Robotic assistance offers distinct advantages in this particular context. The combination of CT-based 3D planning, real-time ligament balance assessment, and precise bone resections supports an individualized and bone-preserving strategy. In contrast to conventional mechanical alignment, which may position cuts away from healthy bone and thereby necessitate stems or augments, functional alignment aims to restore native bone morphology and the surrounding soft-tissue envelope. This maximizes the available bone stock for fixation and supports the use of cementless implants while minimizing the need for additional augmentation [
5,
6,
7,
9].
Magruder et al. demonstrated that performing pre-explantation registration directly on the UKA components is technically feasible and allows for maintaining registration accuracy despite CT metal artifacts [
8]. In our workflow, this concept is combined with a functional alignment strategy to preserve bone stock, maintain soft-tissue balance, and achieve stable fixation on healthy bone without the use of stems or augments.
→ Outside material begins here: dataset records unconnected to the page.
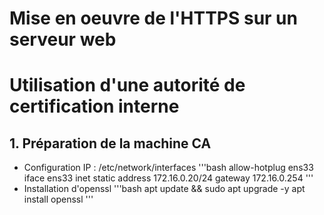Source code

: # Mise en oeuvre de l'HTTPS sur un serveur web
# Utilisation d'une autorité de certification interne

## 1. Préparation de la machine CA 
- Configuration IP : /etc/network/interfaces
'''bash
allow-hotplug ens33
iface ens33 inet static
    address 172.16.0.20/24
    gateway 172.16.0.254
'''
- Installation d'openssl
'''bash
apt update && sudo apt upgrade -y
apt install openssl
'''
By acquiring landmarks along the sagittal central axis of the implants before removal, accurate mapping of both femoral and tibial anatomy can be achieved despite artifact interference. Successful execution of this technique requires proficiency with robotic workflows, and the learning curve for UKA-to-TKA conversion should be taken into account [
6,
10,
11].
Management of limited bone defects with autologous cancellous bone grafting is incorporated to restore a stable platform for tibial baseplate fixation without stems or augments. This combination of robotic pre-explantation registration, functional alignment planning, and bone-preserving defect management offers a reproducible pathway for accurate reconstruction in selected UKA-to-TKA conversions [
5,
6,
8,
9].
Although this report focuses on the technical workflow, the combination of functional alignment and cementless fixation may translate into improved implant longevity and reduced need for future revision, particularly in younger or more active patients, and further comparative studies are warranted to determine whether this bone-sparing robotic approach influences long-term functional outcomes, implant survival, and revision rates compared with conventional conversion techniques.
While robotic-assisted UKA-to-TKA conversions have been described, few reports have outlined such a detailed, stepwise workflow combining these elements to allow the exclusive use of standard cementless components [
5,
6,
7,
8,
10,
11]. This protocol may offer a reliable and reproducible option for carefully selected patients.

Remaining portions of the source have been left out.